## What you will do:
Among the lines below, return each one that contains the word "towards".

***** Extracted records *****

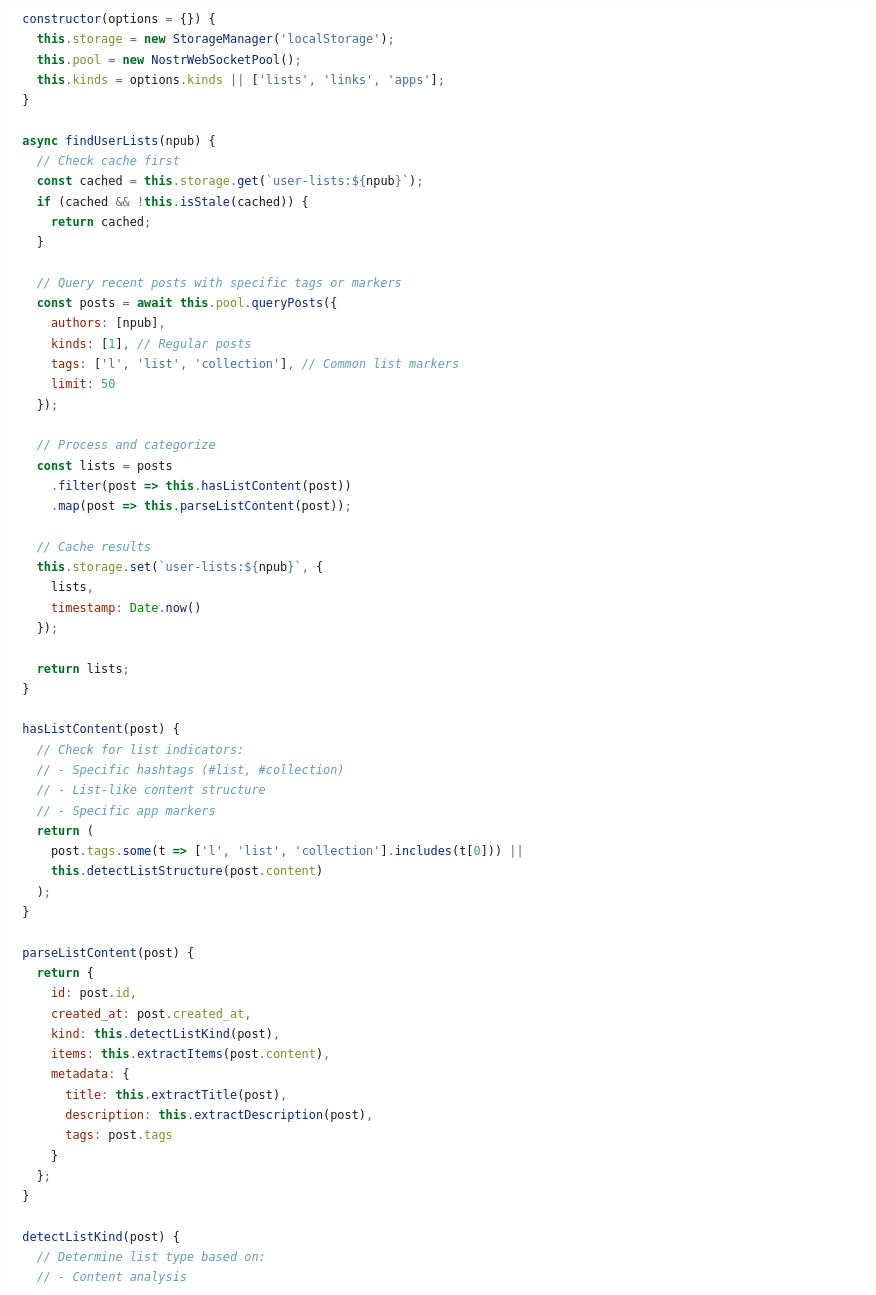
 ```javascript
  constructor(options = {}) {
    this.storage = new StorageManager('localStorage');
    this.pool = new NostrWebSocketPool();
    this.kinds = options.kinds || ['lists', 'links', 'apps'];
  }

  async findUserLists(npub) {
    // Check cache first
    const cached = this.storage.get(`user-lists:${npub}`);
    if (cached && !this.isStale(cached)) {
      return cached;
    }

    // Query recent posts with specific tags or markers
    const posts = await this.pool.queryPosts({
      authors: [npub],
      kinds: [1], // Regular posts
      tags: ['l', 'list', 'collection'], // Common list markers
      limit: 50
    });

    // Process and categorize
    const lists = posts
      .filter(post => this.hasListContent(post))
      .map(post => this.parseListContent(post));

    // Cache results
    this.storage.set(`user-lists:${npub}`, {
      lists,
      timestamp: Date.now()
    });

    return lists;
  }

  hasListContent(post) {
    // Check for list indicators:
    // - Specific hashtags (#list, #collection)
    // - List-like content structure
    // - Specific app markers
    return (
      post.tags.some(t => ['l', 'list', 'collection'].includes(t[0])) ||
      this.detectListStructure(post.content)
    );
  }

  parseListContent(post) {
    return {
      id: post.id,
      created_at: post.created_at,
      kind: this.detectListKind(post),
      items: this.extractItems(post.content),
      metadata: {
        title: this.extractTitle(post),
        description: this.extractDescription(post),
        tags: post.tags
      }
    };
  }

  detectListKind(post) {
    // Determine list type based on:
    // - Content analysis
```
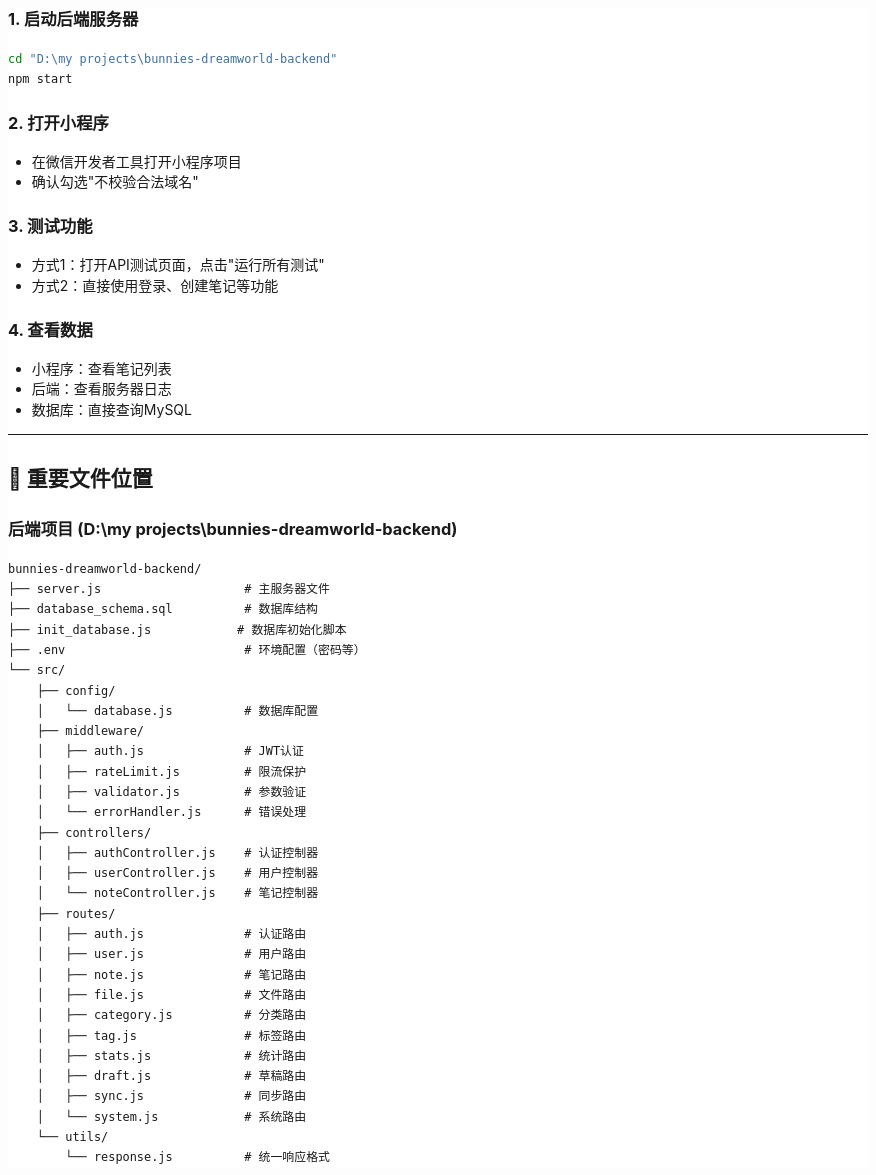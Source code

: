 ### 1. 启动后端服务器
```bash
cd "D:\my projects\bunnies-dreamworld-backend"
npm start
```

### 2. 打开小程序
- 在微信开发者工具打开小程序项目
- 确认勾选"不校验合法域名"

### 3. 测试功能
- 方式1：打开API测试页面，点击"运行所有测试"
- 方式2：直接使用登录、创建笔记等功能

### 4. 查看数据
- 小程序：查看笔记列表
- 后端：查看服务器日志
- 数据库：直接查询MySQL

---

## 📂 **重要文件位置**

### 后端项目 (D:\my projects\bunnies-dreamworld-backend)
```
bunnies-dreamworld-backend/
├── server.js                    # 主服务器文件
├── database_schema.sql          # 数据库结构
├── init_database.js            # 数据库初始化脚本
├── .env                         # 环境配置（密码等）
└── src/
    ├── config/
    │   └── database.js          # 数据库配置
    ├── middleware/
    │   ├── auth.js              # JWT认证
    │   ├── rateLimit.js         # 限流保护
    │   ├── validator.js         # 参数验证
    │   └── errorHandler.js      # 错误处理
    ├── controllers/
    │   ├── authController.js    # 认证控制器
    │   ├── userController.js    # 用户控制器
    │   └── noteController.js    # 笔记控制器
    ├── routes/
    │   ├── auth.js              # 认证路由
    │   ├── user.js              # 用户路由
    │   ├── note.js              # 笔记路由
    │   ├── file.js              # 文件路由
    │   ├── category.js          # 分类路由
    │   ├── tag.js               # 标签路由
    │   ├── stats.js             # 统计路由
    │   ├── draft.js             # 草稿路由
    │   ├── sync.js              # 同步路由
    │   └── system.js            # 系统路由
    └── utils/
        └── response.js          # 统一响应格式
```
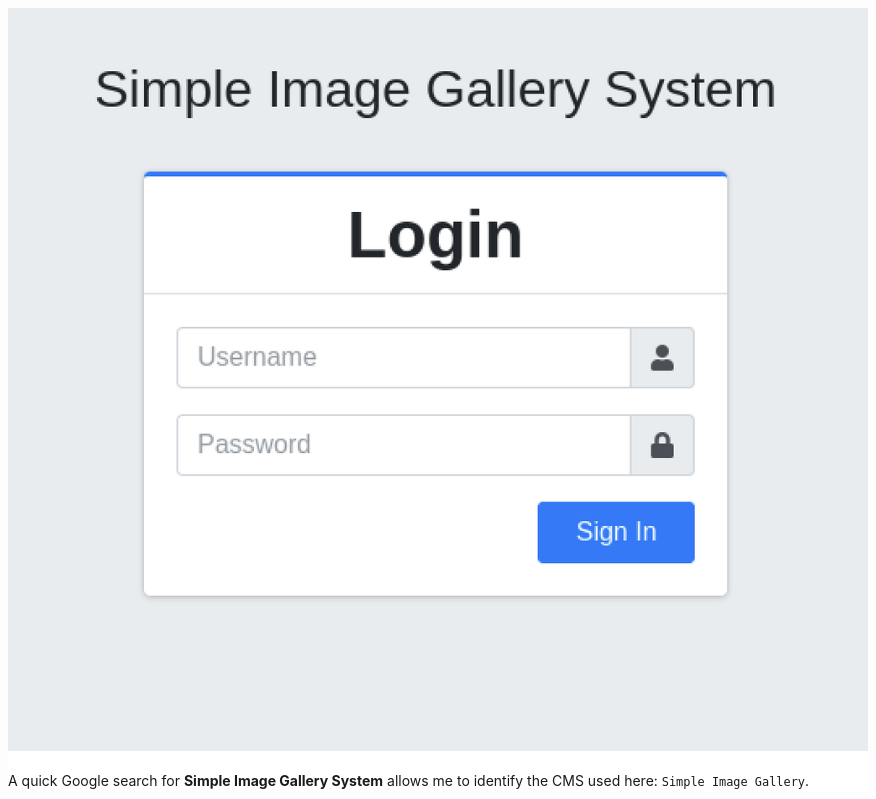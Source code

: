![](/assets/img/2025-10-31-THM-Gallery/login.png)

A quick Google search for **Simple Image Gallery System** allows me to identify the CMS used here: `Simple Image Gallery`.
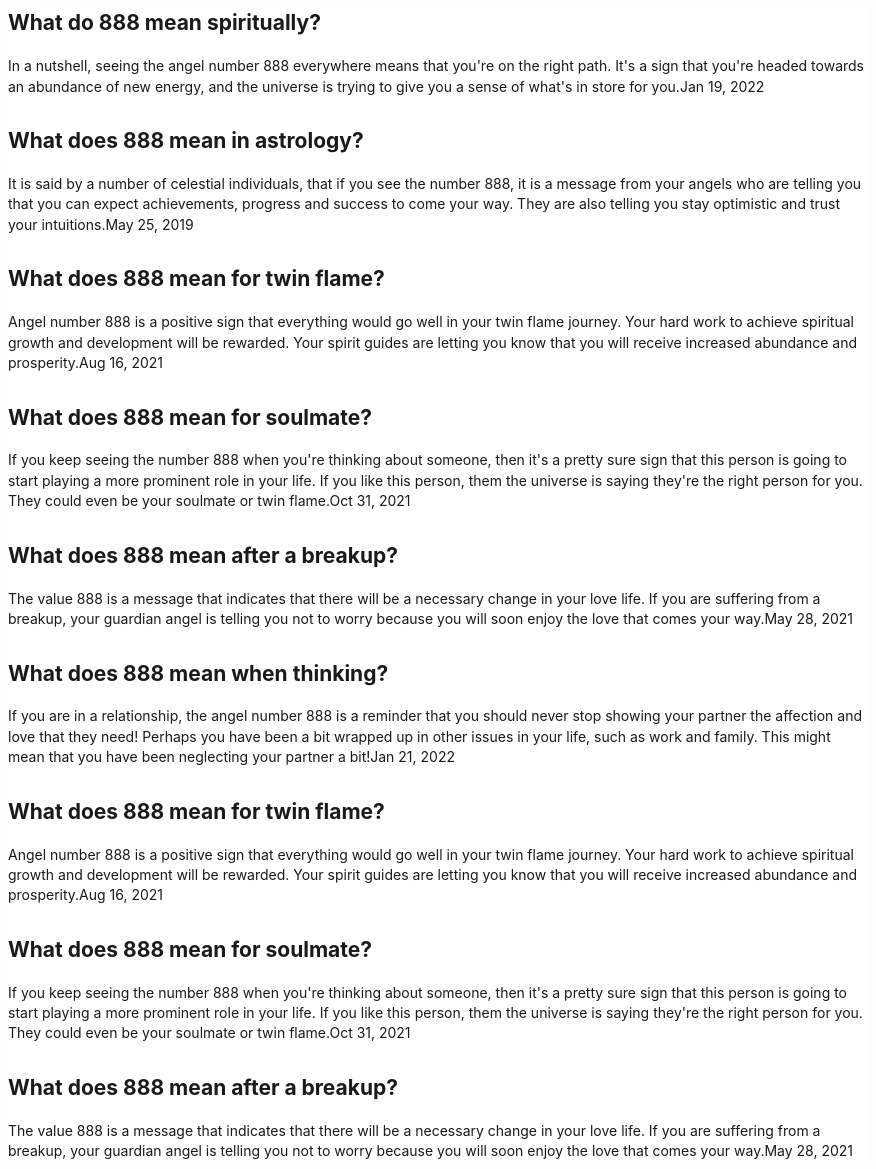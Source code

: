 ## What do 888 mean spiritually?
In a nutshell, seeing the angel number 888 everywhere means that you're on the right path. It's a sign that you're headed towards an abundance of new energy, and the universe is trying to give you a sense of what's in store for you.Jan 19, 2022

## What does 888 mean in astrology?
It is said by a number of celestial individuals, that if you see the number 888, it is a message from your angels who are telling you that you can expect achievements, progress and success to come your way. They are also telling you stay optimistic and trust your intuitions.May 25, 2019

## What does 888 mean for twin flame?
Angel number 888 is a positive sign that everything would go well in your twin flame journey. Your hard work to achieve spiritual growth and development will be rewarded. Your spirit guides are letting you know that you will receive increased abundance and prosperity.Aug 16, 2021

## What does 888 mean for soulmate?
If you keep seeing the number 888 when you're thinking about someone, then it's a pretty sure sign that this person is going to start playing a more prominent role in your life. If you like this person, them the universe is saying they're the right person for you. They could even be your soulmate or twin flame.Oct 31, 2021

## What does 888 mean after a breakup?
The value 888 is a message that indicates that there will be a necessary change in your love life. If you are suffering from a breakup, your guardian angel is telling you not to worry because you will soon enjoy the love that comes your way.May 28, 2021

## What does 888 mean when thinking?
If you are in a relationship, the angel number 888 is a reminder that you should never stop showing your partner the affection and love that they need! Perhaps you have been a bit wrapped up in other issues in your life, such as work and family. This might mean that you have been neglecting your partner a bit!Jan 21, 2022

## What does 888 mean for twin flame?
Angel number 888 is a positive sign that everything would go well in your twin flame journey. Your hard work to achieve spiritual growth and development will be rewarded. Your spirit guides are letting you know that you will receive increased abundance and prosperity.Aug 16, 2021

## What does 888 mean for soulmate?
If you keep seeing the number 888 when you're thinking about someone, then it's a pretty sure sign that this person is going to start playing a more prominent role in your life. If you like this person, them the universe is saying they're the right person for you. They could even be your soulmate or twin flame.Oct 31, 2021

## What does 888 mean after a breakup?
The value 888 is a message that indicates that there will be a necessary change in your love life. If you are suffering from a breakup, your guardian angel is telling you not to worry because you will soon enjoy the love that comes your way.May 28, 2021
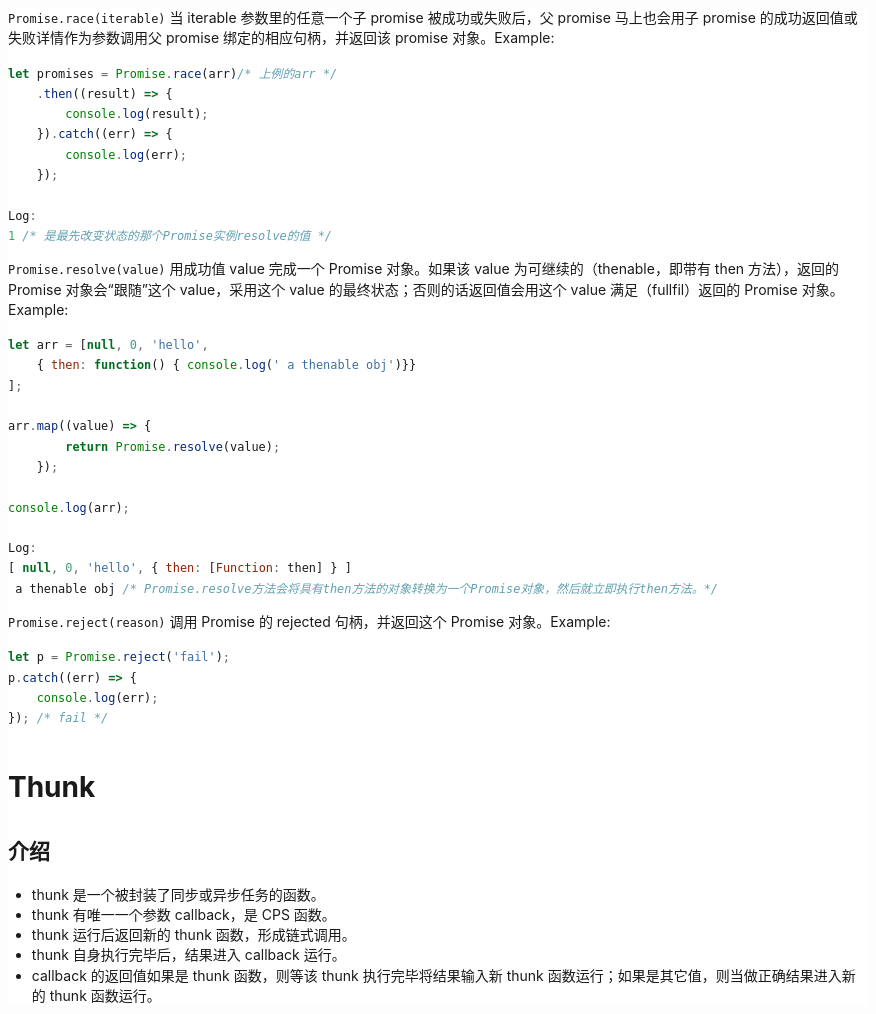 ``Promise.race(iterable)``
当 iterable 参数里的任意一个子 promise 被成功或失败后，父 promise 马上也会用子 promise 的成功返回值或失败详情作为参数调用父 promise 绑定的相应句柄，并返回该 promise 对象。Example:
``` JavaScript
let promises = Promise.race(arr)/* 上例的arr */
    .then((result) => {
        console.log(result);
    }).catch((err) => {
        console.log(err);
    });

Log:
1 /* 是最先改变状态的那个Promise实例resolve的值 */
```

``Promise.resolve(value)``
用成功值 value 完成一个 Promise 对象。如果该 value 为可继续的（thenable，即带有 then 方法），返回的 Promise 对象会“跟随”这个 value，采用这个 value 的最终状态；否则的话返回值会用这个 value 满足（fullfil）返回的 Promise 对象。Example:
``` JavaScript
let arr = [null, 0, 'hello',
    { then: function() { console.log(' a thenable obj')}}
];

arr.map((value) => {
        return Promise.resolve(value);
    });

console.log(arr);

Log:
[ null, 0, 'hello', { then: [Function: then] } ]
 a thenable obj /* Promise.resolve方法会将具有then方法的对象转换为一个Promise对象，然后就立即执行then方法。*/
```

``Promise.reject(reason)``
调用 Promise 的 rejected 句柄，并返回这个 Promise 对象。Example:
``` JavaScript
let p = Promise.reject('fail');
p.catch((err) => {
    console.log(err);
}); /* fail */
```

# Thunk
## 介绍
* thunk 是一个被封装了同步或异步任务的函数。
* thunk 有唯一一个参数 callback，是 CPS 函数。
* thunk 运行后返回新的 thunk 函数，形成链式调用。
* thunk 自身执行完毕后，结果进入 callback 运行。
* callback 的返回值如果是 thunk 函数，则等该 thunk 执行完毕将结果输入新 thunk 函数运行；如果是其它值，则当做正确结果进入新的 thunk 函数运行。
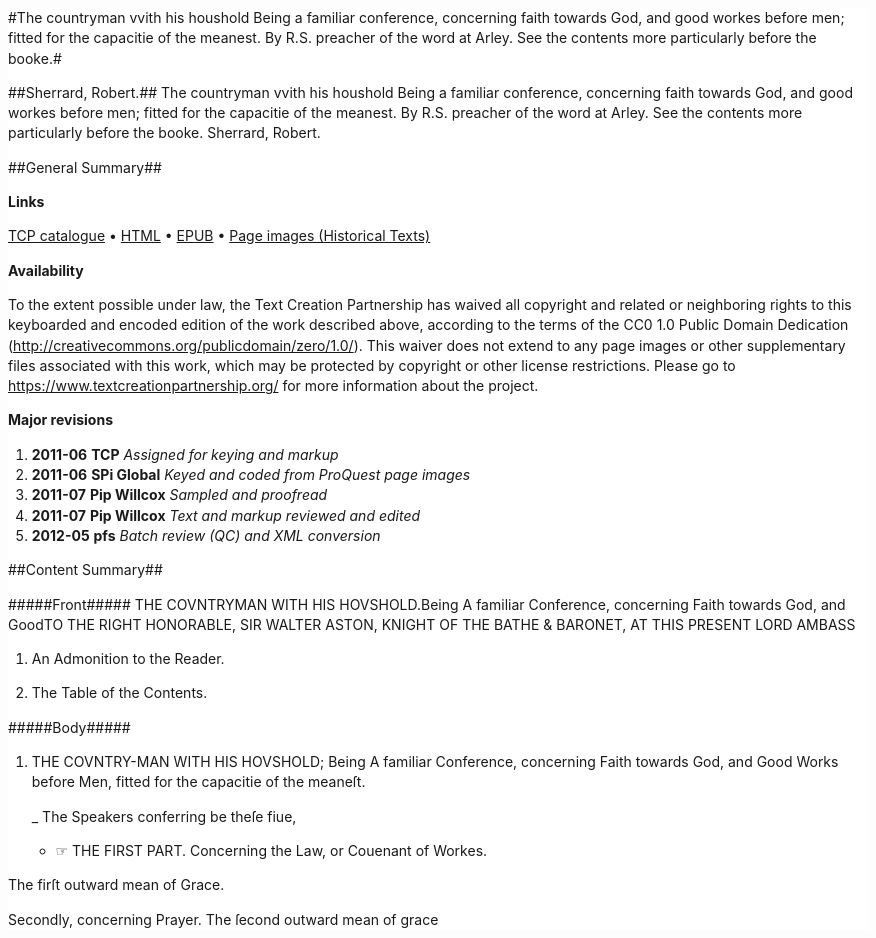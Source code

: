 #The countryman vvith his houshold Being a familiar conference, concerning faith towards God, and good workes before men; fitted for the capacitie of the meanest. By R.S. preacher of the word at Arley. See the contents more particularly before the booke.#

##Sherrard, Robert.##
The countryman vvith his houshold Being a familiar conference, concerning faith towards God, and good workes before men; fitted for the capacitie of the meanest. By R.S. preacher of the word at Arley. See the contents more particularly before the booke.
Sherrard, Robert.

##General Summary##

**Links**

[TCP catalogue](http://www.ota.ox.ac.uk/tcp/)  • 
[HTML](http://tei.it.ox.ac.uk/tcp/Texts-HTML/free/A12/A12120.html)  • 
[EPUB](http://tei.it.ox.ac.uk/tcp/Texts-EPUB/free/A12/A12120.epub) • 
[Page images (Historical Texts)](https://historicaltexts.jisc.ac.uk/eebo-99838370e)

**Availability**

To the extent possible under law, the Text Creation Partnership has waived all copyright and related or neighboring rights to this keyboarded and encoded edition of the work described above, according to the terms of the CC0 1.0 Public Domain Dedication (http://creativecommons.org/publicdomain/zero/1.0/). This waiver does not extend to any page images or other supplementary files associated with this work, which may be protected by copyright or other license restrictions. Please go to https://www.textcreationpartnership.org/ for more information about the project.

**Major revisions**

1. __2011-06__ __TCP__ *Assigned for keying and markup*
1. __2011-06__ __SPi Global__ *Keyed and coded from ProQuest page images*
1. __2011-07__ __Pip Willcox__ *Sampled and proofread*
1. __2011-07__ __Pip Willcox__ *Text and markup reviewed and edited*
1. __2012-05__ __pfs__ *Batch review (QC) and XML conversion*

##Content Summary##

#####Front#####
THE COVNTRYMAN WITH HIS HOVSHOLD.Being A familiar Conference, concerning Faith towards God, and GoodTO THE RIGHT HONORABLE, SIR WALTER ASTON, KNIGHT OF THE BATHE & BARONET, AT THIS PRESENT LORD AMBASS
1. An Admonition to the Reader.

1. The Table of the Contents.

#####Body#####

1. THE COVNTRY-MAN WITH HIS HOVSHOLD; Being A familiar Conference, concerning Faith towards God, and Good Works before Men, fitted for the capacitie of the meaneſt.

    _ The Speakers conferring be theſe fiue,

      * ☞ THE FIRST PART. Concerning the Law, or Couenant of Workes.

The firſt outward mean of Grace.

Secondly, concerning Prayer. The ſecond outward mean of grace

*****

## Exercise result:
In a nutshell, seeing the angel number 888 everywhere means that you're on the right path. It's a sign that you're headed towards an abundance of new energy, and the universe is trying to give you a sense of what's in store for you.Jan 19, 2022
: #The countryman vvith his houshold Being a familiar conference, concerning faith towards God, and good workes before men; fitted for the capacitie of the meanest. By R.S. preacher of the word at Arley. See the contents more particularly before the booke.#
The countryman vvith his houshold Being a familiar conference, concerning faith towards God, and good workes before men; fitted for the capacitie of the meanest. By R.S. preacher of the word at Arley. See the contents more particularly before the booke.
THE COVNTRYMAN WITH HIS HOVSHOLD.Being A familiar Conference, concerning Faith towards God, and GoodTO THE RIGHT HONORABLE, SIR WALTER ASTON, KNIGHT OF THE BATHE & BARONET, AT THIS PRESENT LORD AMBASS
1. THE COVNTRY-MAN WITH HIS HOVSHOLD; Being A familiar Conference, concerning Faith towards God, and Good Works before Men, fitted for the capacitie of the meaneſt.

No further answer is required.